Want to collect one of the most storied cars in history? A big bankroll isn’t enough. You have to prove you’re Ferrari worthy
| By Cuba, May/June 2024
Ferrari Fever

The 2024 Ferrari Daytona SP3 is a breathtaking car. Its body is a masterwork of evocative swoops and curves. The 829-horsepower, V-12 beast with a 211-mph top speed is a fitting homage to the three Ferraris that swept the 24 Hours of Daytona in 1967.

This machine commands at least $2.2 million, more than 45 times the price of the average new car. But paying is the easy part. One does not simply walk into a Ferrari dealership and buy a brand-new car. To own the Daytona SP3—or any of the company’s ultra-exclusive models—you’ll have to convince the legendary Italian automaker that you’re worthy.

Whenever Ferrari hatches a new ultra-limited-edition vehicle, it’s exclusively offered to the folks at the top of a clandestine list of clients who have spent tens of millions of dollars on its cars. Built in numbers of a few hundred at most, the full production run is all but guaranteed to sell out before the public has seen a single photo. To get on the list, you’ll need to the ranks of the most dedicated Ferrari collectors.

Founder Enzo Ferrari approached the concept of supply and demand with ruthless savvy: “We will build one less car than the market wants.” Today, the company cultivates a similar exclusivity. Ferrari had a banner year in 2023, selling nearly 14,000 cars worldwide; U.S. Ford dealers move that many F-series pickup trucks in an average week.

Enzo Ferrari
Founder Enzo Ferrari ensured demand and collectibility with his dictum: “We will build one less car than the market wants.”

Ferrari currently has six models in its regular lineup, including a $400,000 SUV called Purosangue, Italian for “thoroughbred,” and the SF90, a 1,016-horsepower hybrid supercar with a $550,000 starting price. Beyond this realm is the Icona Series, described by Ferrari as a limited run of cars that “use a modern aesthetic to reinterpret a timeless style, with . . . the highest performance possible.” The Daytona SP3 is the latest edition. Before that came the Ferrari Monza, a street-legal car with no roof or windshield, designed to evoke the open cockpit of a race car. Ferrari vowed to build just 499 examples of the $1.8-million Monza, each to the exacting specification of a hand-selected client. The Monza sold out immediately.

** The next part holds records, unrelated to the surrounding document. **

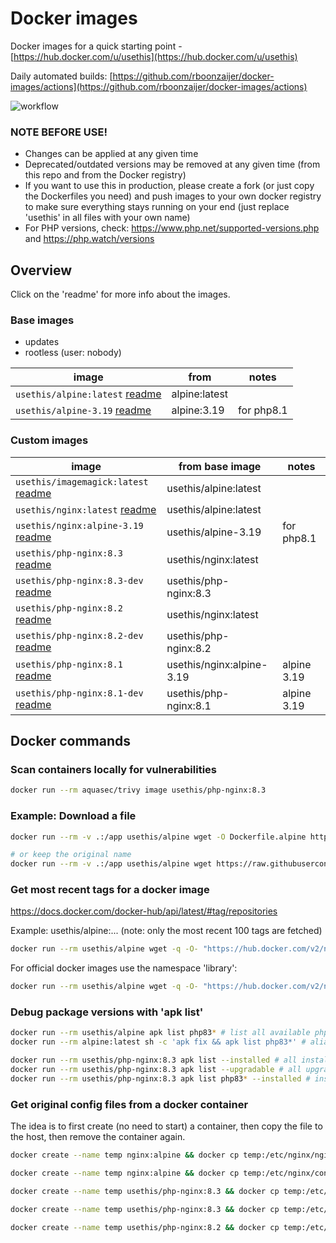 # Docker images

Docker images for a quick starting point - [https://hub.docker.com/u/usethis](https://hub.docker.com/u/usethis)

Daily automated builds: [https://github.com/rboonzaijer/docker-images/actions](https://github.com/rboonzaijer/docker-images/actions)

![workflow](https://github.com/rboonzaijer/docker-images/actions/workflows/daily-auto-build-and-push-docker-images.yml/badge.svg)

### NOTE BEFORE USE!

- Changes can be applied at any given time
- Deprecated/outdated versions may be removed at any given time (from this repo and from the Docker registry)
- If you want to use this in production, please create a fork (or just copy the Dockerfiles you need) and push images to your own docker registry to make sure everything stays running on your end (just replace 'usethis' in all files with your own name)
- For PHP versions, check: https://www.php.net/supported-versions.php and https://php.watch/versions

## Overview

Click on the 'readme' for more info about the images.

### Base images

- updates
- rootless (user: nobody)

| image | from | notes
|-|-|-|
`usethis/alpine:latest` [readme](alpine/README.md) | alpine:latest | |
`usethis/alpine-3.19` [readme](alpine/README.md) | alpine:3.19 | for php8.1 |

### Custom images

| image | from base image | notes |
|-|-|-|
`usethis/imagemagick:latest` [readme](imagemagick/README.md) | usethis/alpine:latest | |
`usethis/nginx:latest` [readme](nginx/README.md) | usethis/alpine:latest | |
`usethis/nginx:alpine-3.19` [readme](nginx/README.md) | usethis/alpine-3.19 | for php8.1 |
`usethis/php-nginx:8.3` [readme](php-nginx/README.md) | usethis/nginx:latest | |
`usethis/php-nginx:8.3-dev` [readme](php-nginx/README.md) | usethis/php-nginx:8.3 | |
`usethis/php-nginx:8.2` [readme](php-nginx/README.md) | usethis/nginx:latest | |
`usethis/php-nginx:8.2-dev` [readme](php-nginx/README.md) | usethis/php-nginx:8.2 | |
`usethis/php-nginx:8.1` [readme](php-nginx/README.md) | usethis/nginx:alpine-3.19 | alpine 3.19 |
`usethis/php-nginx:8.1-dev` [readme](php-nginx/README.md) | usethis/php-nginx:8.1 | alpine 3.19 |

## Docker commands

### Scan containers locally for vulnerabilities

```bash
docker run --rm aquasec/trivy image usethis/php-nginx:8.3
```

### Example: Download a file

```bash
docker run --rm -v .:/app usethis/alpine wget -O Dockerfile.alpine https://raw.githubusercontent.com/rboonzaijer/docker-images/main/alpine/Dockerfile

# or keep the original name
docker run --rm -v .:/app usethis/alpine wget https://raw.githubusercontent.com/rboonzaijer/docker-images/main/alpine/Dockerfile
```

### Get most recent tags for a docker image

https://docs.docker.com/docker-hub/api/latest/#tag/repositories

Example: usethis/alpine:... (note: only the most recent 100 tags are fetched)

```bash
docker run --rm usethis/alpine wget -q -O- "https://hub.docker.com/v2/namespaces/usethis/repositories/alpine/tags?page_size=100&page=1" | grep -o '"name": *"[^"]*' | grep -o '[^"]*$'
```

For official docker images use the namespace 'library':

```bash
docker run --rm usethis/alpine wget -q -O- "https://hub.docker.com/v2/namespaces/library/repositories/alpine/tags?page_size=100&page=1" | grep -o '"name": *"[^"]*' | grep -o '[^"]*$'
```

### Debug package versions with 'apk list'

```bash
docker run --rm usethis/alpine apk list php83* # list all available php83* packages
docker run --rm alpine:latest sh -c 'apk fix && apk list php83*' # alias

docker run --rm usethis/php-nginx:8.3 apk list --installed # all installed packages
docker run --rm usethis/php-nginx:8.3 apk list --upgradable # all upgradable packages
docker run --rm usethis/php-nginx:8.3 apk list php83* --installed # installed php83* versions
```

### Get original config files from a docker container

The idea is to first create (no need to start) a container, then copy the file to the host, then remove the container again.

```bash
docker create --name temp nginx:alpine && docker cp temp:/etc/nginx/nginx.conf ./original~nginx.conf ; docker rm -f temp

docker create --name temp nginx:alpine && docker cp temp:/etc/nginx/conf.d/default.conf ./original~nginx~conf.d~default.conf ; docker rm -f temp

docker create --name temp usethis/php-nginx:8.3 && docker cp temp:/etc/supervisord.conf ./original~supervisord.conf ; docker rm -f temp

docker create --name temp usethis/php-nginx:8.3 && docker cp temp:/etc/php83/php.ini ./original~php83~php.ini ; docker rm -f temp

docker create --name temp usethis/php-nginx:8.2 && docker cp temp:/etc/php82/php.ini ./original~php82~php.ini ; docker rm -f temp
```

Collectors have long puzzled over the intricacies of Ferrari’s secret pecking order. “The code breakers of World War II had it easy compared to the way the points system is figured out at Ferrari,” says Donald Osborne, an automotive historian and appraiser and the CEO of Audrain Motorsports.

Some general guidelines apply. To get on the list, you’ll need to build a rock-solid relationship with a Ferrari dealer. When you’re just starting out, this means buying pre-owned—because unlike conventional automakers, Ferrari doesn’t stock its showrooms with new cars for customers to drive home. Practically every new Ferrari sold is built on special order. “That provides this almost immediate secondary market, which is what Ferrari dealers live on,” Osborne says.

“It started happening in the mid-2000s,” says Matt Farah, host of The Smoking Tire podcast and founder of Westside Collector Car Storage. “You had to buy a used Ferrari in order to become a known client to get a new Ferrari.” Once you’ve purchased a few pre-owned cars, it’s time to get on the radar at headquarters in Italy by putting in an order for a brand-new car.

Each year, Ferrari divvies up order slots—called allocations—among its dealers. Each dealer gets a strict number of allocations for each Ferrari model. Dealers have total authority in choosing a customer for each allocation. As a first-timer, you’ll probably have to make do with whatever allocation the dealer throws your way. “Most people can’t walk into a dealer out of nowhere and say ‘I want to buy a Daytona SP3,’ ” Farah says “It’s like, no, dude, you gotta get 10 cars first.”

Because resale value is a major concern, the fledgling collector should carefully consider customization—the options, from paint color to interior upholstery to dashboard trim and all sorts of other details, that can double the price of a quarter-million-dollar car.  “The more bespoke your car is, the tougher it is to along to someone else,” Osborne warns. Choosing a violet paint job with pistachio interior isn’t playing the long game.

“It’s a pretty different thing when you look at it as an asset,” says Gioel Molinari, a tech entrepreneur and founder of Autostrada Westport, an automotive-themed clubhouse and event space in Connecticut. “You consider whether you’ll be able to resell it . . . and you start configuring cars in a way that’s not your actual preference.”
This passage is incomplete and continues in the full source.